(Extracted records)
-*-*-

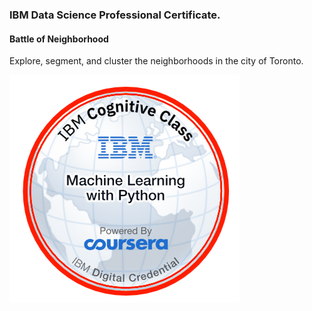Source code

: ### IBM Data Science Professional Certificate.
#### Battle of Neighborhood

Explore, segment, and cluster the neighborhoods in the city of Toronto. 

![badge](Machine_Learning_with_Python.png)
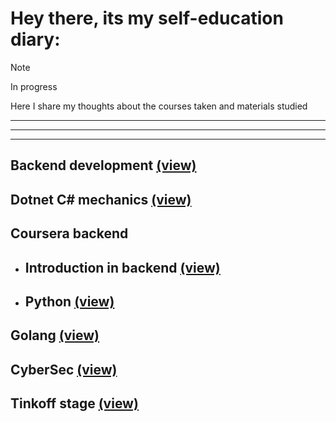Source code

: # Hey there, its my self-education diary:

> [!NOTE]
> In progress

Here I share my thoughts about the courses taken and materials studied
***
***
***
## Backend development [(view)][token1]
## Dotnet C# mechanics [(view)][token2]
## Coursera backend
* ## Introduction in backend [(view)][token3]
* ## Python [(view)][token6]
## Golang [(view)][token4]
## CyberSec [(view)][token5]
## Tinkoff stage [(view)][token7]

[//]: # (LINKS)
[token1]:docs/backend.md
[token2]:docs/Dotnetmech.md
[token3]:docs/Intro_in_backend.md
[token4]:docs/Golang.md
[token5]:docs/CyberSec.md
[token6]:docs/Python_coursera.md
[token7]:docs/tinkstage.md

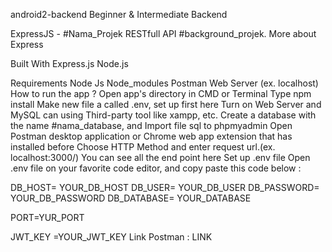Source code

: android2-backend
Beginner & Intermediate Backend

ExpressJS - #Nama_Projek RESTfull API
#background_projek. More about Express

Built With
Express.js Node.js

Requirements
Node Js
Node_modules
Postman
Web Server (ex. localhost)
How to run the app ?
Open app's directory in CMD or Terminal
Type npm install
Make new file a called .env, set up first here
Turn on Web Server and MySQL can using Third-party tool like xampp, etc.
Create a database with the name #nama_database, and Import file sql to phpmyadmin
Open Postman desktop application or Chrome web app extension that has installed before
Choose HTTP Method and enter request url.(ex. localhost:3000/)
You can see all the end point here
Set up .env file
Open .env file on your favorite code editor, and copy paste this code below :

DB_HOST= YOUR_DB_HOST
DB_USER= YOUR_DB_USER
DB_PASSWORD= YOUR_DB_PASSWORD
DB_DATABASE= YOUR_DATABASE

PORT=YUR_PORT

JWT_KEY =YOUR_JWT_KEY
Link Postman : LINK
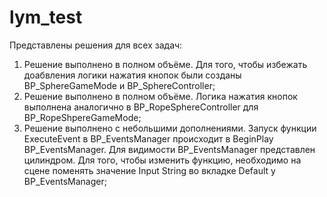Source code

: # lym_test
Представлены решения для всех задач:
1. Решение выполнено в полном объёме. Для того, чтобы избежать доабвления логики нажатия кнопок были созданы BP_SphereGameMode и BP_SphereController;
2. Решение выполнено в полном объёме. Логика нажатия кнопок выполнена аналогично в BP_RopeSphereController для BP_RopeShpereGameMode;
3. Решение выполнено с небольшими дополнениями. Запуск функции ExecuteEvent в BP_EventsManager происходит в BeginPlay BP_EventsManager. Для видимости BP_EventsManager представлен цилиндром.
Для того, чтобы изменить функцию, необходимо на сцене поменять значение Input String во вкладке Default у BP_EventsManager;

-*-*-

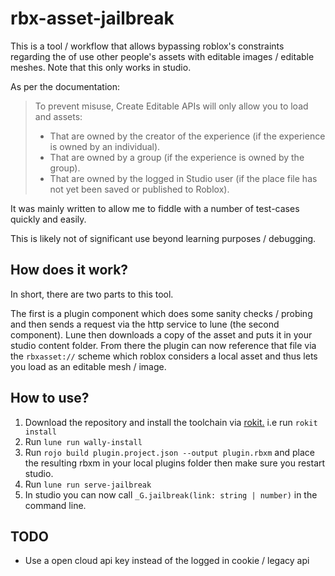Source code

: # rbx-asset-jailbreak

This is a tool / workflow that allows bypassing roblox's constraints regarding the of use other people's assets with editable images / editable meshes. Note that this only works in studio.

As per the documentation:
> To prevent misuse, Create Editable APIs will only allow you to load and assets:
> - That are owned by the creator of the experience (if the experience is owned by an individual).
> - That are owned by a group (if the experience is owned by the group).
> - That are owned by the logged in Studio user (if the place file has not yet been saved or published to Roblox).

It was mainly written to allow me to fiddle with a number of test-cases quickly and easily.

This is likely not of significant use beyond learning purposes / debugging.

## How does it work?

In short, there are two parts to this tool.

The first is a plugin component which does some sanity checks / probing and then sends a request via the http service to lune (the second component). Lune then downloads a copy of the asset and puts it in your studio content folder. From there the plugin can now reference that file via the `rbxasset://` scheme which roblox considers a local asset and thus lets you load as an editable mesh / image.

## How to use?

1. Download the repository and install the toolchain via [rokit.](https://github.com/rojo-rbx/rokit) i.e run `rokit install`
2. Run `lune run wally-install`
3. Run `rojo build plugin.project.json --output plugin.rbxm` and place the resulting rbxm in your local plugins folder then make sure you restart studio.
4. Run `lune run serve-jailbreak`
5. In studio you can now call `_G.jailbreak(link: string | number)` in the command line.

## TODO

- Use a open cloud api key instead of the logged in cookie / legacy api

-*-*-

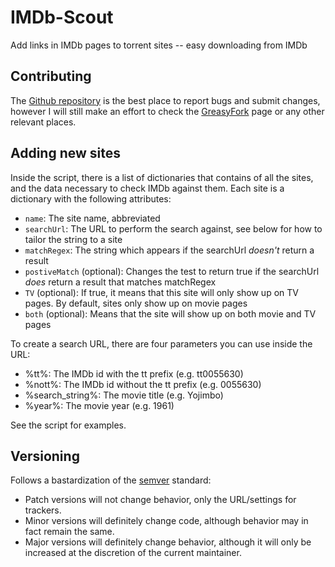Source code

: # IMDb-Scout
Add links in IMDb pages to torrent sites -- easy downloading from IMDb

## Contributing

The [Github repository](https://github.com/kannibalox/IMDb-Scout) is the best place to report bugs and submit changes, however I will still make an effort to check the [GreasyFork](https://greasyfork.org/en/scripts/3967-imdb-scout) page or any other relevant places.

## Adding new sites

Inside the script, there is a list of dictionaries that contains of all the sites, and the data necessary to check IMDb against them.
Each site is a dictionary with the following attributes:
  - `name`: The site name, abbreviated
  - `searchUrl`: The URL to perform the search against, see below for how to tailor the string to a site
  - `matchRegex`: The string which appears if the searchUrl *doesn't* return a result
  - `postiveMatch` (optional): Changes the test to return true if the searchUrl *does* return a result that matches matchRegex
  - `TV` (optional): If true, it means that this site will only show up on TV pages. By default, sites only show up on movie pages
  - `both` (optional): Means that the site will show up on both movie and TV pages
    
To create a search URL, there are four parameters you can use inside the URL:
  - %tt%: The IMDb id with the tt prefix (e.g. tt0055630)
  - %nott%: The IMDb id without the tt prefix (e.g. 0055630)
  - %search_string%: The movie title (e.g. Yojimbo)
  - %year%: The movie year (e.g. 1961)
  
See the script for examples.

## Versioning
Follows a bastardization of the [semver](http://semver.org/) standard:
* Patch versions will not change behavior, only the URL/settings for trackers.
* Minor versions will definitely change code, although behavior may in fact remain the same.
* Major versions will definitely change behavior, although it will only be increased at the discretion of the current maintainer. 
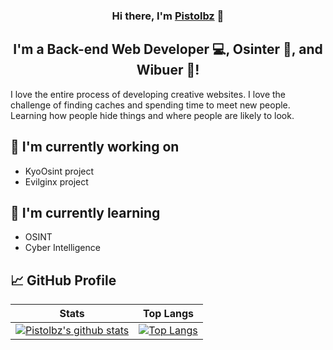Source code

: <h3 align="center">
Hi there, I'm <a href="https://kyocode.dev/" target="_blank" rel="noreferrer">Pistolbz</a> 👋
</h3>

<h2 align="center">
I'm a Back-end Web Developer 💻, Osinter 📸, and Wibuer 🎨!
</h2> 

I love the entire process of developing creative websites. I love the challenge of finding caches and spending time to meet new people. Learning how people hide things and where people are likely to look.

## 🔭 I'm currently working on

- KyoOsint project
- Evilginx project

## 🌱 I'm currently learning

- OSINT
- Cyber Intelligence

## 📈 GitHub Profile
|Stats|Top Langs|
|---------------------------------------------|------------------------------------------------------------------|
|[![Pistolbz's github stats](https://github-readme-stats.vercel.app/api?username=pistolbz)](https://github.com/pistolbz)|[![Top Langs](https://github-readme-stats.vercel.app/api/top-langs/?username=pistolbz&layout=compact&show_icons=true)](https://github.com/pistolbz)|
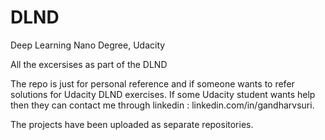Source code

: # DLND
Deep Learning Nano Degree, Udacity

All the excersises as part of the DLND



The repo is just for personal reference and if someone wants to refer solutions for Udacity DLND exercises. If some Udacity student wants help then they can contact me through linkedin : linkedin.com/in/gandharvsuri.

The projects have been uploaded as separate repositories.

-*-*-

» **What needs to be done**: Taking the entries above, restate exactly those lines that fall between the line with "This is likely" and the line with "- Use a open", keeping both of those lines too.

» **Response to this task**:
This is likely not of significant use beyond learning purposes / debugging.

## How does it work?

In short, there are two parts to this tool.

The first is a plugin component which does some sanity checks / probing and then sends a request via the http service to lune (the second component). Lune then downloads a copy of the asset and puts it in your studio content folder. From there the plugin can now reference that file via the `rbxasset://` scheme which roblox considers a local asset and thus lets you load as an editable mesh / image.

## How to use?

1. Download the repository and install the toolchain via [rokit.](https://github.com/rojo-rbx/rokit) i.e run `rokit install`
2. Run `lune run wally-install`
3. Run `rojo build plugin.project.json --output plugin.rbxm` and place the resulting rbxm in your local plugins folder then make sure you restart studio.
4. Run `lune run serve-jailbreak`
5. In studio you can now call `_G.jailbreak(link: string | number)` in the command line.

## TODO

- Use a open cloud api key instead of the logged in cookie / legacy api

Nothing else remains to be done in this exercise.